NEW ORLEANS -- Exposure to antibiotics during a hospital stay can sharply increase the risk of sepsis or septic shock after discharge, a researcher said here.
While sepsis is rare, it's nearly 80% more likely after treatment with certain "high-risk" antibiotics, compared with no antibiotic therapy, according to James Baggs, PhD, of the Centers for Disease Control and Prevention (CDC).
But the risk is elevated regardless of what antibiotics are used and rises with the duration of treatment, Baggs reported at the annual IDWeek meeting. The meeting brings together four organizations that focus on infectious disease -- the Infectious Diseases Society of America (IDSA), the Society for Healthcare Epidemiology of America(SHEA), the HIV Medicine Association (HIVMA), and the Pediatric Infectious Diseases Society (PIDS).
The study is "interesting because it brings together a number of really hot topics -- antibiotic use, sepsis, and this whole concept of the good bacteria in our bodies, the microbiome," commented Arjun Srinivasan, MD, of the CDC, and the conference program chair for SHEA.
Srinivasan told reporters the study builds on intriguing data from animals that has suggested, "if you mess up their microbiome" with antibiotics, they are much more susceptible to serious infection and sepsis.
Baggs and colleagues, he said, have shown that in humans, the same is true: "There really is a tremendous disturbance in the healthy bacteria when we get an antibiotic that can have a significant downside."
It's "one more call to focus our efforts on using antibiotics only when we need them," he said.
Baggs said there has been "emerging evidence that environmental exposures, such as antibiotics, can lead to a shift in the microbiome with great pathogenic potential."
To investigate the issue, he and colleagues turned to the Truven Health MarketScan Hospital Drug Database, which includes demographic, treatment, and hospital admission and discharge data for millions of patients. The database also includes pharmacy data, making it possible to track antibiotic use.
For the years 2006 through 2010, Baggs said, the researchers obtained data on 12.7 million hospital stays in 516 facilities, including 18,307 that were associated with a sepsis admission within 90 days of discharge following a previous admission.
For the retrospective cohort study, the team defined a list of antibiotics with a high risk of disturbing the microbiome: third- or fourth-generation cephalosporins, fluoroquinolones, lincosamides, beta-lactam/beta-lactamase inhibitor combinations, oral vancomycin, and carbapenems.
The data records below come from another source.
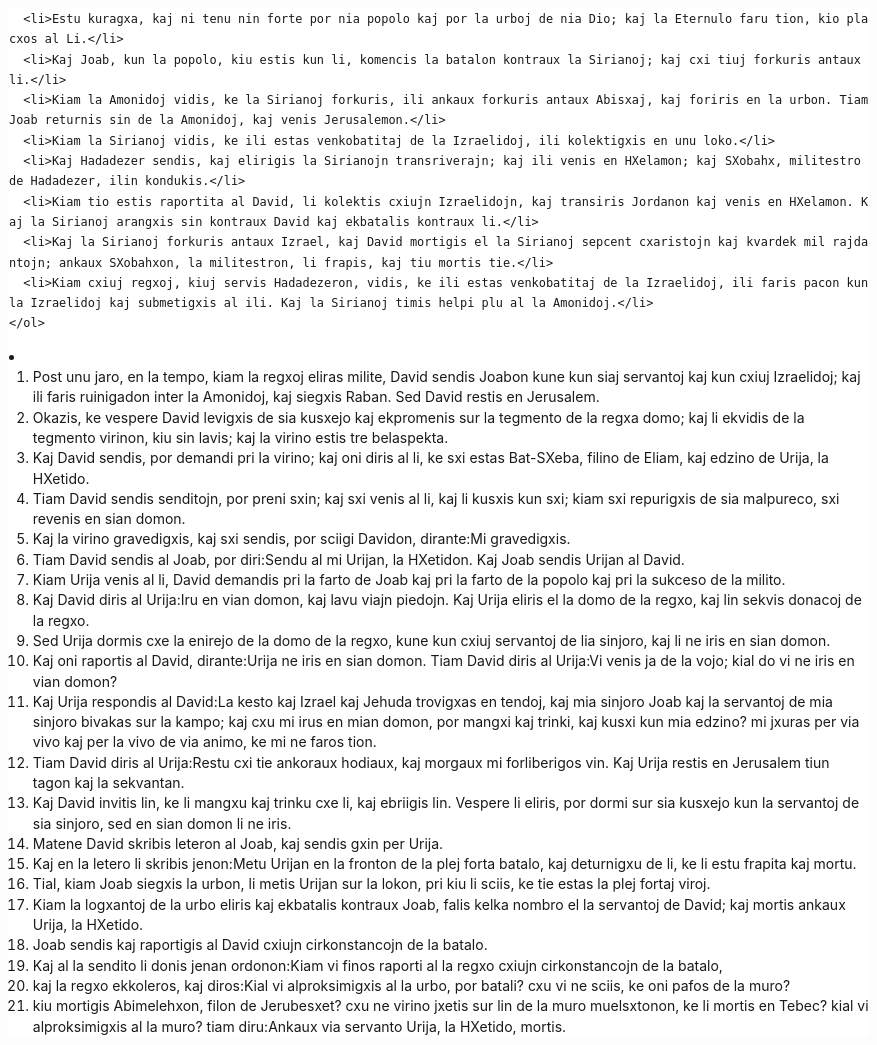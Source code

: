       <li>Estu kuragxa, kaj ni tenu nin forte por nia popolo kaj por la urboj de nia Dio; kaj la Eternulo faru tion, kio placxos al Li.</li>
      <li>Kaj Joab, kun la popolo, kiu estis kun li, komencis la batalon kontraux la Sirianoj; kaj cxi tiuj forkuris antaux li.</li>
      <li>Kiam la Amonidoj vidis, ke la Sirianoj forkuris, ili ankaux forkuris antaux Abisxaj, kaj foriris en la urbon. Tiam Joab returnis sin de la Amonidoj, kaj venis Jerusalemon.</li>
      <li>Kiam la Sirianoj vidis, ke ili estas venkobatitaj de la Izraelidoj, ili kolektigxis en unu loko.</li>
      <li>Kaj Hadadezer sendis, kaj elirigis la Sirianojn transriverajn; kaj ili venis en HXelamon; kaj SXobahx, militestro de Hadadezer, ilin kondukis.</li>
      <li>Kiam tio estis raportita al David, li kolektis cxiujn Izraelidojn, kaj transiris Jordanon kaj venis en HXelamon. Kaj la Sirianoj arangxis sin kontraux David kaj ekbatalis kontraux li.</li>
      <li>Kaj la Sirianoj forkuris antaux Izrael, kaj David mortigis el la Sirianoj sepcent cxaristojn kaj kvardek mil rajdantojn; ankaux SXobahxon, la militestron, li frapis, kaj tiu mortis tie.</li>
      <li>Kiam cxiuj regxoj, kiuj servis Hadadezeron, vidis, ke ili estas venkobatitaj de la Izraelidoj, ili faris pacon kun la Izraelidoj kaj submetigxis al ili. Kaj la Sirianoj timis helpi plu al la Amonidoj.</li>
    </ol>
  </li>
  <li>
    <ol>
      <li>Post unu jaro, en la tempo, kiam la regxoj eliras milite, David sendis Joabon kune kun siaj servantoj kaj kun cxiuj Izraelidoj; kaj ili faris ruinigadon inter la Amonidoj, kaj siegxis Raban. Sed David restis en Jerusalem.</li>
      <li>Okazis, ke vespere David levigxis de sia kusxejo kaj ekpromenis sur la tegmento de la regxa domo; kaj li ekvidis de la tegmento virinon, kiu sin lavis; kaj la virino estis tre belaspekta.</li>
      <li>Kaj David sendis, por demandi pri la virino; kaj oni diris al li, ke sxi estas Bat-SXeba, filino de Eliam, kaj edzino de Urija, la HXetido.</li>
      <li>Tiam David sendis senditojn, por preni sxin; kaj sxi venis al li, kaj li kusxis kun sxi; kiam sxi repurigxis de sia malpureco, sxi revenis en sian domon.</li>
      <li>Kaj la virino gravedigxis, kaj sxi sendis, por sciigi Davidon,  dirante:Mi gravedigxis.</li>
      <li>Tiam David sendis al Joab, por diri:Sendu al mi Urijan, la HXetidon. Kaj Joab sendis Urijan al David.</li>
      <li>Kiam Urija venis al li, David demandis pri la farto de Joab kaj pri la farto de la popolo kaj pri la sukceso de la milito.</li>
      <li>Kaj David diris al Urija:Iru en vian domon, kaj lavu viajn piedojn. Kaj Urija eliris el la domo de la regxo, kaj lin sekvis donacoj de la regxo.</li>
      <li>Sed Urija dormis cxe la enirejo de la domo de la regxo, kune kun cxiuj servantoj de lia sinjoro, kaj li ne iris en sian domon.</li>
      <li>Kaj oni raportis al David, dirante:Urija ne iris en sian domon. Tiam David diris al Urija:Vi venis ja de la vojo; kial do vi ne iris en vian domon?</li>
      <li>Kaj Urija respondis al David:La kesto kaj Izrael kaj Jehuda trovigxas en tendoj, kaj mia sinjoro Joab kaj la servantoj de mia sinjoro bivakas sur la kampo; kaj cxu mi irus en mian domon, por mangxi kaj trinki, kaj kusxi kun mia edzino? mi jxuras per via vivo kaj per la vivo de via animo, ke mi ne faros tion.</li>
      <li>Tiam David diris al Urija:Restu cxi tie ankoraux hodiaux, kaj morgaux mi forliberigos vin. Kaj Urija restis en Jerusalem tiun tagon kaj la sekvantan.</li>
      <li>Kaj David invitis lin, ke li mangxu kaj trinku cxe li, kaj ebriigis lin. Vespere li eliris, por dormi sur sia kusxejo kun la servantoj de sia sinjoro, sed en sian domon li ne iris.</li>
      <li>Matene David skribis leteron al Joab, kaj sendis gxin per Urija.</li>
      <li>Kaj en la letero li skribis jenon:Metu Urijan en la fronton de la plej forta batalo, kaj deturnigxu de li, ke li estu frapita kaj mortu.</li>
      <li>Tial, kiam Joab siegxis la urbon, li metis Urijan sur la lokon, pri kiu li sciis, ke tie estas la plej fortaj viroj.</li>
      <li>Kiam la logxantoj de la urbo eliris kaj ekbatalis kontraux Joab, falis kelka nombro el la servantoj de David; kaj mortis ankaux Urija, la HXetido.</li>
      <li>Joab sendis kaj raportigis al David cxiujn cirkonstancojn de la batalo.</li>
      <li>Kaj al la sendito li donis jenan ordonon:Kiam vi finos raporti al la regxo cxiujn cirkonstancojn de la batalo,</li>
      <li>kaj la regxo ekkoleros, kaj diros:Kial vi alproksimigxis al la urbo,  por batali? cxu vi ne sciis, ke oni pafos de la muro?</li>
      <li>kiu mortigis Abimelehxon, filon de Jerubesxet? cxu ne virino jxetis sur lin de la muro muelsxtonon, ke li mortis en Tebec? kial vi alproksimigxis al la muro? tiam diru:Ankaux via servanto Urija, la HXetido, mortis.</li>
Another set of drugs, including earlier cephalosporins, tetracycline, and sulfa drugs, was regarded as low-risk, while control antibiotics, such as penicillin, were thought to have limited potential to disrupt the microbiome.
The primary endpoint of the analysis was the risk of sepsis following use of those drugs compared with no antibiotic use, Baggs said, but they also looked at the risk associated with other antibiotics and the risk associated with longer versus shorter treatment lengths.
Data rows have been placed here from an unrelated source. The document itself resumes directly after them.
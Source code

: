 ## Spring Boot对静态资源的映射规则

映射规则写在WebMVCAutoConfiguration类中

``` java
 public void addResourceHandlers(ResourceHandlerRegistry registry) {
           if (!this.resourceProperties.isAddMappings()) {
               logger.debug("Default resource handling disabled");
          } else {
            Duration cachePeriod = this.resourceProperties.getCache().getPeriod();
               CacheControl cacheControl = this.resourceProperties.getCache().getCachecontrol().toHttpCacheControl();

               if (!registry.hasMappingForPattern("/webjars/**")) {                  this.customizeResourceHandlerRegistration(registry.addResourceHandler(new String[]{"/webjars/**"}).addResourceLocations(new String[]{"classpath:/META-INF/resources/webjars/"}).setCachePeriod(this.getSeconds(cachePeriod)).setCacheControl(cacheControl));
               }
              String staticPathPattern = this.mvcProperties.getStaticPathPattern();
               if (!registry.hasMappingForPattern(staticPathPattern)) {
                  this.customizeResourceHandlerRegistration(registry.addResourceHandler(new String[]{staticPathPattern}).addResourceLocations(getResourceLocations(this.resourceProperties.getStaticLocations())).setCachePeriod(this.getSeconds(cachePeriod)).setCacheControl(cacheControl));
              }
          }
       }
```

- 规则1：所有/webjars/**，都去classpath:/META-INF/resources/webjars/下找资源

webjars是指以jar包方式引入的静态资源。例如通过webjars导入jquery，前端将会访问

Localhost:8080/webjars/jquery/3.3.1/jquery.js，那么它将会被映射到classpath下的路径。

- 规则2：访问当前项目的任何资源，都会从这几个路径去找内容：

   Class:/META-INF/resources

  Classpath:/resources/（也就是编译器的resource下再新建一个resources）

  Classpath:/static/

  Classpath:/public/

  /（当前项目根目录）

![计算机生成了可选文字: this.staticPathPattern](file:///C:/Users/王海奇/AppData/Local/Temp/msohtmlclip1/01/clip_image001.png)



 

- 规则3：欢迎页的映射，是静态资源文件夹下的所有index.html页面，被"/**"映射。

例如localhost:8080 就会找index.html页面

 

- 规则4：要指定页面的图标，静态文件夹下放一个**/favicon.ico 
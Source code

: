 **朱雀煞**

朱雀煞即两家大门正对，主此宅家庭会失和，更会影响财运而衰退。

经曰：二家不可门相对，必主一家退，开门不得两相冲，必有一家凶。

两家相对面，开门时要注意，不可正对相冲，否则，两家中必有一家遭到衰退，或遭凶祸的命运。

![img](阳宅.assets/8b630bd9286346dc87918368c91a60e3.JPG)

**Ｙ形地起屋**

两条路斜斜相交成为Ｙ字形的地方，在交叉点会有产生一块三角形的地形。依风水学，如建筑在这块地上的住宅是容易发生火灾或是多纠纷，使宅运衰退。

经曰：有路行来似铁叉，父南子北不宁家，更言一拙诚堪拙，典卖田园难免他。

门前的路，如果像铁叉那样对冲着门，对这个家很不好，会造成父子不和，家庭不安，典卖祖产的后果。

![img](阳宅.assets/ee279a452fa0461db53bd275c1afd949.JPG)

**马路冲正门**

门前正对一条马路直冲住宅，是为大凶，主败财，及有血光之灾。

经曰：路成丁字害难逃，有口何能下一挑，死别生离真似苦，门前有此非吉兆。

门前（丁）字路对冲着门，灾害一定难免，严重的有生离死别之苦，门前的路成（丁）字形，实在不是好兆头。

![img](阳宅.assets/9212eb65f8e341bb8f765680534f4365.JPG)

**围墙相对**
In 43% of the hospital stays, patients had not been given any antibiotics, Baggs reported, while patients got high-, low-, and no-risk drugs in 28%, 24%, and 5% of the stays, respectively.
A multivariate analysis showed that, compared with no antibiotics, the odds ratio for sepsis was:
- 1.78 (with a 95% confidence interval from 1.72 to 1.85) after high-risk drugs
- 1.10 (1.04 to 1.16) after low-risk drugs
- 1.22 (1.11-1.35) after no-risk drugs
Baggs added that duration of therapy also played a role: Regardless of drug type, patients treated for more than 14 days had twice the risk of later sepsis as those given shorter therapy, with an odds ratio of 2.4.
"The exact mechanisms remain under investigation," Baggs said, but the study "contributes to the growing body of observational evidence and animal data [that antibiotics can have] broad detrimental effects."
But he noted that physicians and health authorities have one preventive measure that's currently available: "improved antibiotic stewardship."
Baggs cautioned that, while the study had a large population and many years of data, it is based on an administrative database with a potential for misclassification. He noted that the study could not account for antibiotic exposures outside the hospital setting and captured only sepsis patients admitted to the same hospital they had recently left.